現在の出数はランチタイム20食前後。一番の売れ筋は、新しいアイデアメニュー「釜あげキーマカレー(640円)」で、ランチ客の半数が注文するほど。他に「とろとろスペアリブ肉(780円)」も好評で、次なる新メニューも試作中だという。
麺にも同店ならではの創意工夫が。毎日手打ちしているうどんには、小麦色の胚芽の粒を混入している。「福岡は、鎌倉時代にうどんが最初に伝えられたうどん発祥の地。その当時の製粉技術を想像すると、きっと胚芽も混ざっていただろうと。そんなうどんの歴史に想いをはせてもらえたら」と井上さん。食感は「博多うどんは軟らかくてフワフワ。コシの強い讃岐うどんは見向きもされません。でも当店は博多うどんでありながらも、ツルツルっとのど越しのよさのあるうどんを目指した」と語る。

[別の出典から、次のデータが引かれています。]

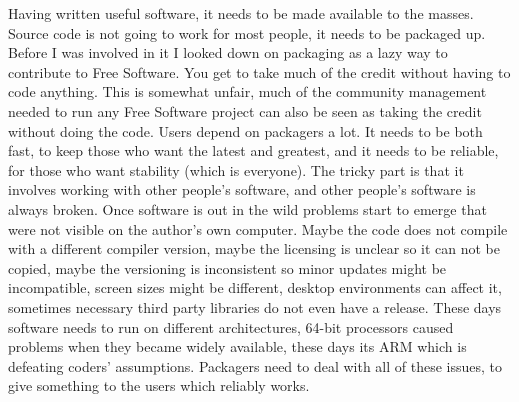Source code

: Having written useful software, it needs to be made available to the masses. Source code is not going to work for most people, it needs to be packaged up. Before I was involved in it I looked down on packaging as a lazy way to contribute to Free Software. You get to take much of the credit without having to code anything. This is somewhat unfair, much of the community management needed to run any Free Software project can also be seen as taking the credit without doing the code.
Users depend on packagers a lot. It needs to be both fast, to keep those who want the latest and greatest, and it needs to be reliable, for those who want stability (which is everyone). The tricky part is that it involves working with other people’s software, and other people’s software is always broken. Once software is out in the wild problems start to emerge that were not visible on the author’s own computer. Maybe the code does not compile with a different compiler version, maybe the licensing is unclear so it can not be copied, maybe the versioning is inconsistent so minor updates might be incompatible, screen sizes might be different, desktop environments can affect it, sometimes necessary third party libraries do not even have a release. These days software needs to run on different architectures, 64-bit processors caused problems when they became widely available, these days its ARM which is defeating coders’ assumptions. Packagers need to deal with all of these issues, to give something to the users which reliably works.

井上さんのアイデアは着実にお客の心を掴んでいる。博多うどんも個性派の時代になりつつあるのかもしれない。
◆店舗情報
「古式胚芽うどんと心地酔い処 博多あかちょこべ」/経営=(有)ファンキーカンパニー/所在地=福岡県福岡市博多区冷泉町7-10/開業=2009年4月/営業時間=午前11時半~午後3時、6時~深夜0時、日休/坪数・席数=17.5坪・34席/客数=80~100人/客単価=昼600円、夜3000円
◆愛用資材・食材:だし素材
福島鰹(株)(京都府京都市中京区堺町通御池上ル)
博多あかちょこべのうどんつゆのだしは、利尻昆布、鰹節、混合節、いりこの4種を使ってとっている。その味は「コクのある濃厚な味」で、伝統的な博多うどんとは一線を画す。しっかり味わって食べたくなる華やかな風味と味わい深さの秘密だ。福島鰹は1922年創業。京都の老舗だし専門メーカーとして、数多くの料亭、和食店に良質なだし素材を提供している。うどんつゆ以外の料理も、本商品からとっただしで調理される。